The controversy centers on the proposed condominiums, which A&B wants to build on land bought from the state. The sale of the units would allow A&B to generate enough money to pay for the whole development, including park spaces, without charging taxpayers. A&B has said it likely can't do the project without the condos. But critics oppose the sale of the land and the development of the condos.
At the authority's monthly meeting earlier this week, representatives of Save Our Kakaako Makai offered fresh details of an alternative plan for the Kakaako waterfront. The so-called People's Preferred Plan calls for extensive park space and museums and cultural attractions that would produce revenue from tourists to pay for the development. It involves no condos and no sale of public land.

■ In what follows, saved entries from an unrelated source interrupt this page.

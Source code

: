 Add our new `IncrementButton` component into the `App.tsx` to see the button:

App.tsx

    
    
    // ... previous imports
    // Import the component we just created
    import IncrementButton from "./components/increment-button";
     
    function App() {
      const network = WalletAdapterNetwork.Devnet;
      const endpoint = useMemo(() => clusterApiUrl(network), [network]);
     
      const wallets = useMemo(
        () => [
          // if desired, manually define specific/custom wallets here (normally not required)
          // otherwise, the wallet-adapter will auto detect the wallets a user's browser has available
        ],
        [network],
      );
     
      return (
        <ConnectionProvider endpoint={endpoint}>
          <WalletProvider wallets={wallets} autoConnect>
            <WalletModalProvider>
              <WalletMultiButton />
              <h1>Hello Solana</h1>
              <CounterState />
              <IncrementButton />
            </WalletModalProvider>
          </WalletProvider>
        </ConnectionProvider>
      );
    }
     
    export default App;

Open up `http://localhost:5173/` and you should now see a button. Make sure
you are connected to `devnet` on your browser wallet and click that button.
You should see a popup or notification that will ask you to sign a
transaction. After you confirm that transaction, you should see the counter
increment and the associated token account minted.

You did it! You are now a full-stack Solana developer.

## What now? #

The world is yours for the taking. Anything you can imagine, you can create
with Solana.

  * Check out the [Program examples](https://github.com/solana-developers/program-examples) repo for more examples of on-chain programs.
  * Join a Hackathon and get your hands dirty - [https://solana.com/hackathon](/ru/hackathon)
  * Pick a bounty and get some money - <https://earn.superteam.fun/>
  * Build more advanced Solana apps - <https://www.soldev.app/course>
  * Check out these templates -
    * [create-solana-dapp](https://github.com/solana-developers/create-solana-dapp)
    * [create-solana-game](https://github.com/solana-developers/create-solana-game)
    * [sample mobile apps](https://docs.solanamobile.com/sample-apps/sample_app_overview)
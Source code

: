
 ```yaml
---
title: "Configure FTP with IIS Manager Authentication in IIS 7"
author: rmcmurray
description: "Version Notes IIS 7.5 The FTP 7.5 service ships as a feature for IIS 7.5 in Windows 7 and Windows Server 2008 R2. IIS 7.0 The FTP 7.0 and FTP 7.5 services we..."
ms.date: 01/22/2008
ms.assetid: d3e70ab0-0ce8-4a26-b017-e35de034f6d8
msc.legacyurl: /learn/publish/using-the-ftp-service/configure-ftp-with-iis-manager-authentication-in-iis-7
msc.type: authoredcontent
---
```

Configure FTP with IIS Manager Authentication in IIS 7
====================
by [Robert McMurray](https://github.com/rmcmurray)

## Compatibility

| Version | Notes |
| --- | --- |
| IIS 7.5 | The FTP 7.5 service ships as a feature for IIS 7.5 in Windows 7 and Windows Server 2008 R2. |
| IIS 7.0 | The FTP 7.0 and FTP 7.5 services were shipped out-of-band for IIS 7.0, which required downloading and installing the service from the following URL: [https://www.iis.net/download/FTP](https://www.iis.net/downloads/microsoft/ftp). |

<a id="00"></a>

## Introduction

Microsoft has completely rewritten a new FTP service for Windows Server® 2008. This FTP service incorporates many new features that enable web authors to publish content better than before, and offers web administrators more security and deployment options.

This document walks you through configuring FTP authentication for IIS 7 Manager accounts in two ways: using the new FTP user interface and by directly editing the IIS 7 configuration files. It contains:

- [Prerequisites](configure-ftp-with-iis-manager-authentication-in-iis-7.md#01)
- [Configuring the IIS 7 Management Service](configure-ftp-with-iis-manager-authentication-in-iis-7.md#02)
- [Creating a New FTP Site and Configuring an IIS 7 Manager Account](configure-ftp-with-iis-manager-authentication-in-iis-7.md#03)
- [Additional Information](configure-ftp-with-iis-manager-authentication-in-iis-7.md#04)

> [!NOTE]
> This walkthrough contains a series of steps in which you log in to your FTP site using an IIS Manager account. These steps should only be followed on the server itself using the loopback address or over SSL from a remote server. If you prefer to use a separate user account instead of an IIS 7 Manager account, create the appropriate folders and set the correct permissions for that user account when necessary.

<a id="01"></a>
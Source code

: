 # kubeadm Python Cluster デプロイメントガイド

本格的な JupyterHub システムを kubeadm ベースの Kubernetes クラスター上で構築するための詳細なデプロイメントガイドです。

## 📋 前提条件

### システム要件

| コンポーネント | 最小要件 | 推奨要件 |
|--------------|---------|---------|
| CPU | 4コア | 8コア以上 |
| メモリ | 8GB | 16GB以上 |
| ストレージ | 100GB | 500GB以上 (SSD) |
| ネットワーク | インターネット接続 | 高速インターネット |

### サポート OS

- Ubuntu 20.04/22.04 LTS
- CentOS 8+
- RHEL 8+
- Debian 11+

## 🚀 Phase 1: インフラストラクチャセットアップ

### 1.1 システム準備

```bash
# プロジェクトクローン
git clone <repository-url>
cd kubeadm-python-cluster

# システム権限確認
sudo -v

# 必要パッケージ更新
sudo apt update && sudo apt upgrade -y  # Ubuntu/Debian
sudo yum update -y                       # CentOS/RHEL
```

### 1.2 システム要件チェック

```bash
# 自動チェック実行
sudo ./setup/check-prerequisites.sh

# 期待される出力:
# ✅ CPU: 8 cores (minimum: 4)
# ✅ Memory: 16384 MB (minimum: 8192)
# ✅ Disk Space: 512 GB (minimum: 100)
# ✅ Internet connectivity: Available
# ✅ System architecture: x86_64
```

Michelle Matson, a Save Our Kakaako Makai volunteer who presented the plan to the HCDA board, said her group is not trying to be a developer, but is offering a different vision. That vision is similar to another alternative plan proffered by the activist group Friends of Kewalo Basin Park Association.
But not all the people prefer the People's Preferred Plan. Larry Chun, a citizen who spoke in opposition to Matson, pointed out that the alternative plan's financing sources were speculative and envision using public bonds, while A&B's project would be paid for by the company.
"The state and city are not going to put money into this project," Chun said. "The state and city want to take money out of this project."
Ron Iwami, president of Friends of Kewalo Basin, said Gov. Linda Lingle had assured the group that the Legislature would be able to undo anything the HCDA did. Lingle also told the activists she does not have the authority to interfere with the HCDA, which was created by the Legislature as a semiautonomous agency, Iwami said.
"The governor's right," Stevens said. The Legislature "could always pass emergency legislation to undo this or do that. But it seems like that is not the Legislature's intent at this point."
Stevens said the state agency should refrain from any significant actions until the fate of the bills is known.
"I don't know if they could keep A&B on hold for this period of time, but I hope they could," Stevens said.
Some opponents have called on the development authority to terminate negotiations with A&B and begin exploring other plans. But Dinell said terminating the process with A&B would not be that simple.
"Can we cancel if A&B really wants to keep it? Probably not," Dinell said.
If A&B walked away from the project, Dinell said, the HCDA could terminate the request-for-proposals process. But that, he said, would not mean the HCDA necessarily would begin a new effort to redevelop Kakaako, which now consists largely of light industrial facilities.
"I think we would have to take a step back ... and strategically decide what is the best course at that time," he said. "It's difficult to speculate what might happen."